I have heard about Mulla Nasruddin, that he was purchasing shoes in a shop. The shopkeeper said, ‘Mulla, are you mad or something, because you are trying on shoes which are not going to fit. You need shoes that are one size bigger.’
Mulla said, ‘Don’t disturb me. I have always used that size and I am going to continue to use that size. I am a man of principles.’
The shopkeeper said, ‘It is up to you, but you will suffer the whole day. The shoes will pinch you.’
Mulla said, ‘That’s what I want.’
The shopkeeper said, ‘But why do you want that?’
He said, ‘You don’t understand the psychology of it. Suffering the whole day, when I come home and take off my shoes, it is such a relief that I say, ‘My God!’—it brings such pleasure. Without these shoes, life is nothing but misery. The whole day they keep me away from all miseries. I don’t have enough energy to look at other miseries. What my wife is saying, who has ears to hear her? My shoes are pinching me so badly that I am only hearing my shoes. She goes on talking to herself—she has become accustomed to monologues. Business is bad, things are going from bad to worse, but nothing worries me. My only worry is my shoes. The shoes keep me away from all the miseries of the world; and in the end, before going to bed, taking them off gives me such relief that I sleep so relaxedly, so deeply… And you are suggesting that I wear shoes that are one size bigger? You are going to destroy my life!’

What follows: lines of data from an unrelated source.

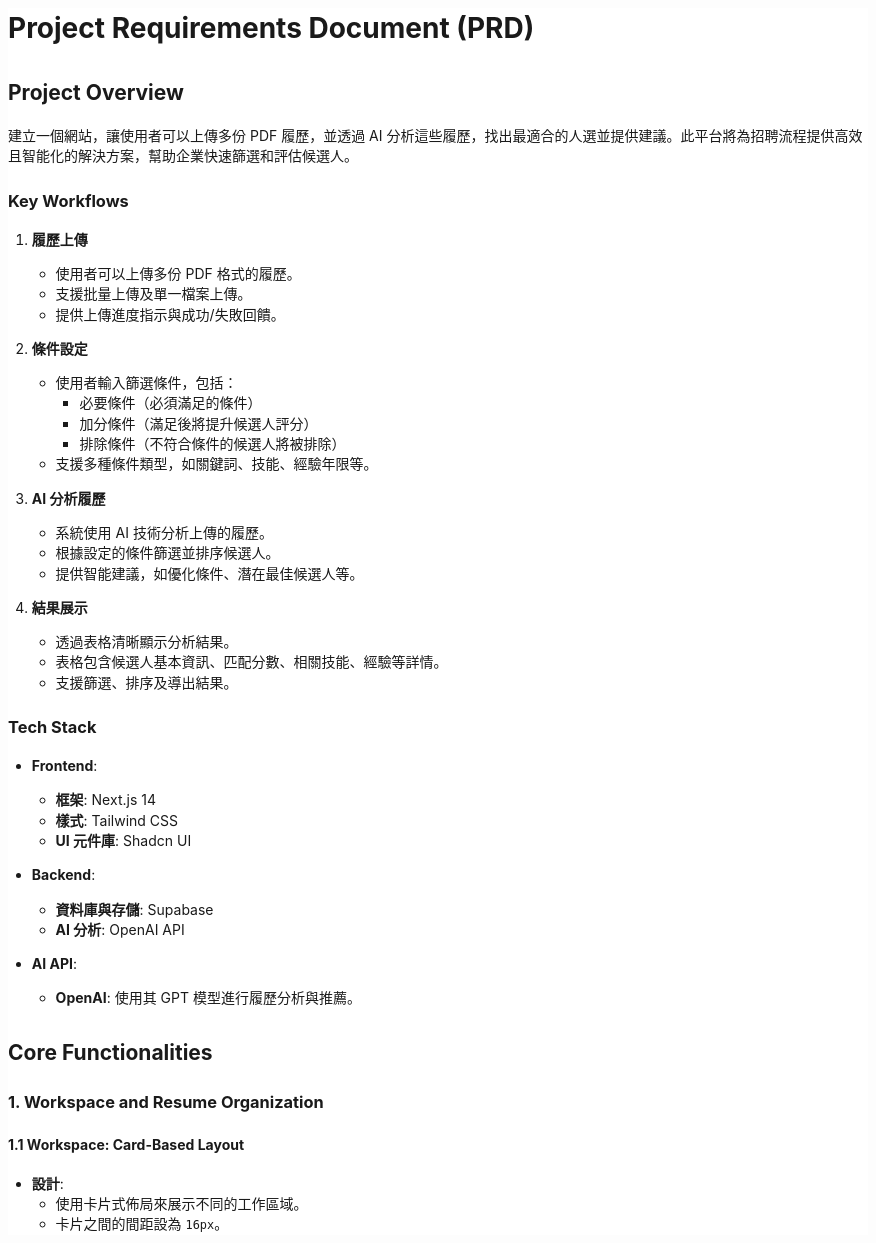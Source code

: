 # Project Requirements Document (PRD)

## Project Overview

建立一個網站，讓使用者可以上傳多份 PDF 履歷，並透過 AI 分析這些履歷，找出最適合的人選並提供建議。此平台將為招聘流程提供高效且智能化的解決方案，幫助企業快速篩選和評估候選人。

### Key Workflows

1. **履歷上傳**
   - 使用者可以上傳多份 PDF 格式的履歷。
   - 支援批量上傳及單一檔案上傳。
   - 提供上傳進度指示與成功/失敗回饋。

2. **條件設定**
   - 使用者輸入篩選條件，包括：
     - 必要條件（必須滿足的條件）
     - 加分條件（滿足後將提升候選人評分）
     - 排除條件（不符合條件的候選人將被排除）
   - 支援多種條件類型，如關鍵詞、技能、經驗年限等。

3. **AI 分析履歷**
   - 系統使用 AI 技術分析上傳的履歷。
   - 根據設定的條件篩選並排序候選人。
   - 提供智能建議，如優化條件、潛在最佳候選人等。

4. **結果展示**
   - 透過表格清晰顯示分析結果。
   - 表格包含候選人基本資訊、匹配分數、相關技能、經驗等詳情。
   - 支援篩選、排序及導出結果。

### Tech Stack

- **Frontend**: 
  - **框架**: Next.js 14
  - **樣式**: Tailwind CSS
  - **UI 元件庫**: Shadcn UI

- **Backend**:
  - **資料庫與存儲**: Supabase
  - **AI 分析**: OpenAI API

- **AI API**:
  - **OpenAI**: 使用其 GPT 模型進行履歷分析與推薦。

## Core Functionalities

### 1. Workspace and Resume Organization

#### 1.1 Workspace: Card-Based Layout

- **設計**:
  - 使用卡片式佈局來展示不同的工作區域。
  - 卡片之間的間距設為 `16px`。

These religions have provided you all with shoes that don’t fit—shoes which may have fit somebody five thousand years ago. They have given you pants which don’t fit. They are making a mockery of you, because those shoes are not made according to your needs, those pants are not made for you, those shirts are not made for you. Everything that these religions are supplying for you has been made by somebody else for somebody else far back—centuries before. Nothing fits; everything gives nothing but pain.
But these religions have been teaching you: blessed are those who suffer, blessed are those who live in misery, blessed are those whose lives are of hostility, asceticism, self-torture, because they shall inherit the kingdom of God. So just to inherit the kingdom of God you go on wearing shoes that don’t fit, caps that are so loose that you cannot see—they cover your eyes. Clothes that are either so small that you want to jump out of them or so loose that a crowd can live inside them—the whole family can be accommodated.
The rebellious man cannot accept any of this idiocy. His religion is his intelligence. His religion is his consciousness. His religion is his awareness. And out of his awareness, he becomes as free as a bird on the wing, as beautiful as a lotus in the pond, and as joyous as a cuckoo singing from the mango grove. He starts living for the first time, and he knows that life is the only God there is—there is no other God. The rebellious man is a pagan. He worships the trees, he worships the stars, he worships the rivers, the mountains. He worships man, he worships everything that is alive—because wherever there is life, there is godliness.